Task prompt - Output, without alteration, the first line of the entries and each line after it, stopping with the line that contains "--- page 37".

Given information -

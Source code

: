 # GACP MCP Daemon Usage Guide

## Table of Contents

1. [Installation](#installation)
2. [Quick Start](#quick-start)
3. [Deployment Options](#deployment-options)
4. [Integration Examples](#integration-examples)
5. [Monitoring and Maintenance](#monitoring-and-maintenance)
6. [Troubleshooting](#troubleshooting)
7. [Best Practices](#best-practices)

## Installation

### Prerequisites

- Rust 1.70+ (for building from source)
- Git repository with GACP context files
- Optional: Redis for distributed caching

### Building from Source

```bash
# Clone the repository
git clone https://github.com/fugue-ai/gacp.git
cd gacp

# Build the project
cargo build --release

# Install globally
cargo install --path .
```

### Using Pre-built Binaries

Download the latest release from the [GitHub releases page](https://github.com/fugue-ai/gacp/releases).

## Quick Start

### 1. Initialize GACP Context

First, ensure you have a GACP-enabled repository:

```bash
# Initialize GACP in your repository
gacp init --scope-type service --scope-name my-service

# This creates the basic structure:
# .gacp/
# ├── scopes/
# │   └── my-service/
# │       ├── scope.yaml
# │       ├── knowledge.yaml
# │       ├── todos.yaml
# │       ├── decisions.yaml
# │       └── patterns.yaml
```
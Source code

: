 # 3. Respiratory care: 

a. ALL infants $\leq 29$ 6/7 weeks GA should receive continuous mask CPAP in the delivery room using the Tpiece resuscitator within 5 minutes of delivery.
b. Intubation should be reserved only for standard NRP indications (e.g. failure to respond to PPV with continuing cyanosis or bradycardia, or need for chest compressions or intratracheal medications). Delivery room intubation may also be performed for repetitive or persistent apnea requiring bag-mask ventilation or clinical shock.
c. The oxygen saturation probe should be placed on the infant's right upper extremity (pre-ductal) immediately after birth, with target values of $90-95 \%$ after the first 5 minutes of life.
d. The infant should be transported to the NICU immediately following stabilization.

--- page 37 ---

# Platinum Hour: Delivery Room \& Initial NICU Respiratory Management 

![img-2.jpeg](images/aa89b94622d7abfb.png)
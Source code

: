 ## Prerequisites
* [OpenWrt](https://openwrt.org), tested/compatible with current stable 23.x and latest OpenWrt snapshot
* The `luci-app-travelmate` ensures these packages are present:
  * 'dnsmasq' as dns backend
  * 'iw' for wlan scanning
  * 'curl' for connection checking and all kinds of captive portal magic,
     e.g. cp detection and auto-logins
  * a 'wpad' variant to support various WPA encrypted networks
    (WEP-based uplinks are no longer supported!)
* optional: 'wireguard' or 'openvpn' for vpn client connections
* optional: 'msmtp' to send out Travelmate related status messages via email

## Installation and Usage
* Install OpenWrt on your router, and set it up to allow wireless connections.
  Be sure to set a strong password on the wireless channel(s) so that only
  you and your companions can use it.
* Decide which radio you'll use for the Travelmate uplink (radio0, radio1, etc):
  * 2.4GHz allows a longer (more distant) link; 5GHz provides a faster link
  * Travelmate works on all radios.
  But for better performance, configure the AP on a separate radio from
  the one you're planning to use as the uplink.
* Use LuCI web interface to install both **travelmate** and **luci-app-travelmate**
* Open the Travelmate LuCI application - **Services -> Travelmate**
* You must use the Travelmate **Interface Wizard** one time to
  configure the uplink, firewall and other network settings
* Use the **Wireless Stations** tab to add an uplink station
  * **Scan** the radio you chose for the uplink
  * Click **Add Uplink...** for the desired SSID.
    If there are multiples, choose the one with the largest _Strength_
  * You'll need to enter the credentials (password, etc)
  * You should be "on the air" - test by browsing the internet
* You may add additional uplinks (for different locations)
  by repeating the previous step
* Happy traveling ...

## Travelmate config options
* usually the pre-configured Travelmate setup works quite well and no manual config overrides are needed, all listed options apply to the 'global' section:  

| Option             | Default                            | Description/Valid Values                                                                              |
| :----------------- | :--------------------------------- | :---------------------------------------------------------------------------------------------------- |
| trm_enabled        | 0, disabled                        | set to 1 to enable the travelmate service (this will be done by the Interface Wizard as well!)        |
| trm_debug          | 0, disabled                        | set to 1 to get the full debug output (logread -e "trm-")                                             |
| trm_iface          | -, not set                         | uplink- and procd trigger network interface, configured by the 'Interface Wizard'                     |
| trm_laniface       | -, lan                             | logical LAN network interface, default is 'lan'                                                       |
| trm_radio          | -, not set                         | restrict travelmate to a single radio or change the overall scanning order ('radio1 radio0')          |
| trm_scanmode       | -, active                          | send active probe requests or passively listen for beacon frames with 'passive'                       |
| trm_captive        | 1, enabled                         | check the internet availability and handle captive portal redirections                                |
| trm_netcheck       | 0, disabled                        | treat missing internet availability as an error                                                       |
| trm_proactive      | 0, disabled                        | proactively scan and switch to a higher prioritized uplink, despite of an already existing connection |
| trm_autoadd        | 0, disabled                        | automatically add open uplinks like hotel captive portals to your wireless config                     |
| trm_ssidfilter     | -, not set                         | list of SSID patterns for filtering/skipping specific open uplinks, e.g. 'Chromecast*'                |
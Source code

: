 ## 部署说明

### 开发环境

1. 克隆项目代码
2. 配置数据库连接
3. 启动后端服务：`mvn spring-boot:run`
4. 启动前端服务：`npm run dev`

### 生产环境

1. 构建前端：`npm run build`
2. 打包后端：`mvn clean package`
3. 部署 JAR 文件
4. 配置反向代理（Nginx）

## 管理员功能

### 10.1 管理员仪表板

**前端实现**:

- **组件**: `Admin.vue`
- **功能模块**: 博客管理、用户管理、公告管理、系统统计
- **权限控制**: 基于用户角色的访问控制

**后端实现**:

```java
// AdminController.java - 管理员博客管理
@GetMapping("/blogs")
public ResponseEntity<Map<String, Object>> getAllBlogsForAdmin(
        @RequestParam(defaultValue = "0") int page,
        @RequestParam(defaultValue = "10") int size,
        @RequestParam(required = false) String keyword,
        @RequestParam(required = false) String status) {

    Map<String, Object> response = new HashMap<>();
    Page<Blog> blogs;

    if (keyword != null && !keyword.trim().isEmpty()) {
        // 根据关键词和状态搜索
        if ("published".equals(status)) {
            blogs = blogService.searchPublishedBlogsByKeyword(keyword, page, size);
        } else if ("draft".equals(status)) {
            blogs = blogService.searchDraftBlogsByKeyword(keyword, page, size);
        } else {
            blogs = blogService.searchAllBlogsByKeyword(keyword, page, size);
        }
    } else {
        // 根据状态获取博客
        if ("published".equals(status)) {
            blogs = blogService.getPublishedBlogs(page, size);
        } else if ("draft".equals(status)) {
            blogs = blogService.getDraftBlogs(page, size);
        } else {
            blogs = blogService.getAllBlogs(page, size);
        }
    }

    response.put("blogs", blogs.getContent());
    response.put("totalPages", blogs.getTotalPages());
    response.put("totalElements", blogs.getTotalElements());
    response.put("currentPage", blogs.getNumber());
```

Your solution -
Source code

: # GACP MCP Daemon Usage Guide

## Table of Contents

1. [Installation](#installation)
2. [Quick Start](#quick-start)
3. [Deployment Options](#deployment-options)
4. [Integration Examples](#integration-examples)
5. [Monitoring and Maintenance](#monitoring-and-maintenance)
6. [Troubleshooting](#troubleshooting)
7. [Best Practices](#best-practices)

## Installation

### Prerequisites

- Rust 1.70+ (for building from source)
- Git repository with GACP context files
- Optional: Redis for distributed caching

### Building from Source

```bash
# Clone the repository
git clone https://github.com/fugue-ai/gacp.git
cd gacp

# Build the project
cargo build --release

# Install globally
cargo install --path .
```

### Using Pre-built Binaries

Download the latest release from the [GitHub releases page](https://github.com/fugue-ai/gacp/releases).

## Quick Start

### 1. Initialize GACP Context

First, ensure you have a GACP-enabled repository:

```bash
# Initialize GACP in your repository
gacp init --scope-type service --scope-name my-service

# This creates the basic structure:
# .gacp/
# ├── scopes/
# │   └── my-service/
# │       ├── scope.yaml
# │       ├── knowledge.yaml
# │       ├── todos.yaml
# │       ├── decisions.yaml
# │       └── patterns.yaml
```
Source code

: # 3. Respiratory care: 

a. ALL infants $\leq 29$ 6/7 weeks GA should receive continuous mask CPAP in the delivery room using the Tpiece resuscitator within 5 minutes of delivery.
b. Intubation should be reserved only for standard NRP indications (e.g. failure to respond to PPV with continuing cyanosis or bradycardia, or need for chest compressions or intratracheal medications). Delivery room intubation may also be performed for repetitive or persistent apnea requiring bag-mask ventilation or clinical shock.
c. The oxygen saturation probe should be placed on the infant's right upper extremity (pre-ductal) immediately after birth, with target values of $90-95 \%$ after the first 5 minutes of life.
d. The infant should be transported to the NICU immediately following stabilization.

--- page 37 ---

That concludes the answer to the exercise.